Apparently $\vec E \cdot \vec n = ||\vec E||$ . I can't see why this is through the math...the only thing we know about $\vec n$ is that its magnitude is $1$.
I realize we could use the formula $\vec E \cdot \vec n =||\vec E||||\vec n||\cos \theta$ here, but I'm reaching a contradiction through the other definition of dot product based on components:
If for example, $\vec n = \hat i +0\hat j$ and $\vec E = 3\hat i + 3\hat j$, then $\vec E \cdot \vec n = 3 \neq ||\vec E|| $
The dot product $\vec E \cdot \vec n$ is not in general equal to $||\vec E||$, the length of $\vec E$.
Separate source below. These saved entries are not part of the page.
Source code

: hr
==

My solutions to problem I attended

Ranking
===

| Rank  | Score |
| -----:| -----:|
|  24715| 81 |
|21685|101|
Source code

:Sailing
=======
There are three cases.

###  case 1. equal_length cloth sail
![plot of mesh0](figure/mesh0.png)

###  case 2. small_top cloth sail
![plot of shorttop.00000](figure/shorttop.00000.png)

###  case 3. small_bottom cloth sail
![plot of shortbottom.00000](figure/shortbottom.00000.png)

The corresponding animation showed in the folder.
Remember, the dot product of two vectors $\vec A$ and $\vec B$ represents $$||\vec A|| \times ||\text{proj}_{\vec A}{\vec B}|| $$ where $\text{proj}_{\vec A}{\vec B}$ is the projection of $\vec B$ onto $\vec A$.
The above expression equals $$||\vec B|| \times ||\text{proj}_{\vec B}{\vec A}|| $$ which equals $$(||\vec A||)(||\vec B||)\cos(\theta)$$ and where $\theta$ is the angle between $\vec A$ and $\vec B$.
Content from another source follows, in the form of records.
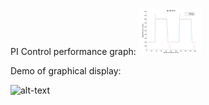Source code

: 
PI Control performance graph:
<img src="24_8_1 .png" width="100"/>


Demo of graphical display:

![alt-text](https://github.com/ianpkennedy/EmbeddedProgramming/blob/main/Graphical%20Display%20Programming/Example.gif)
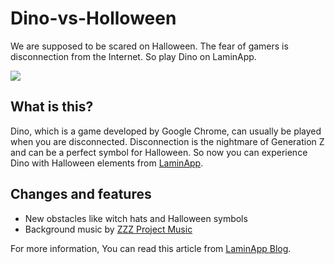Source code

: # Dino-vs-Holloween
We are supposed to be scared on Halloween. The fear of gamers is disconnection from the Internet. So play Dino on LaminApp.

<img src="https://blog.laminapp.com/wp-content/uploads/2022/10/dino_vs_halloween.jpg">

<h2>What is this?</h2>
Dino, which is a game developed by Google Chrome, can usually be played when you are disconnected. Disconnection is the nightmare of Generation Z and can be a perfect symbol for Halloween. So now you can experience Dino with Halloween elements from <a href="https://laminapp.com/Halloween">LaminApp</a>.

<h2>Changes and features</h2>
<ul>
  <li>New obstacles like witch hats and Halloween symbols</li>
  <li>Background music by <a href="https://www.instagram.com/zzzmusik/">ZZZ Project Music</a></li>
</ul>

<p>For more information, You can read this article from <a href="https://blog.laminapp.com/the-diary-of-halloween-2022/">LaminApp Blog</a>.</p>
What this means in plain English is that to get the dot product of two vectors $\vec A$ and $\vec B$, you project one onto the other (say, $A$ onto $B$, which we write as $\text{proj}_{\vec B}{\vec A}$) , then multiply the length of the projection by the length of the other remaining vector (in this case, $\vec B$).
Now we can apply this to your specific problem. Looking at the last equation, we see that if $\vec n$ is a unit vector (that is, $||\vec n||=1$), then $$\vec E \cdot \vec n = (||\vec E||)(||\vec n||)\cos(\theta) = (||\vec E||)\cos(\theta).$$ This is equal to $||\vec E||$ precisely when $\cos(\theta)=1$, which is true precisely if $\theta$ is a multiple of $2\pi$, that is, when $\vec E$ and $\vec n$ point in the same direction.
On the other hand, if $\theta$ is not a multiple of $2\pi$, then $\cos(\theta) \ne 1$, so then $(||\vec E||)\cos(\theta) \ne ||\vec E||$.
Hope this helps, feel free to comment if you'd like me to elaborate.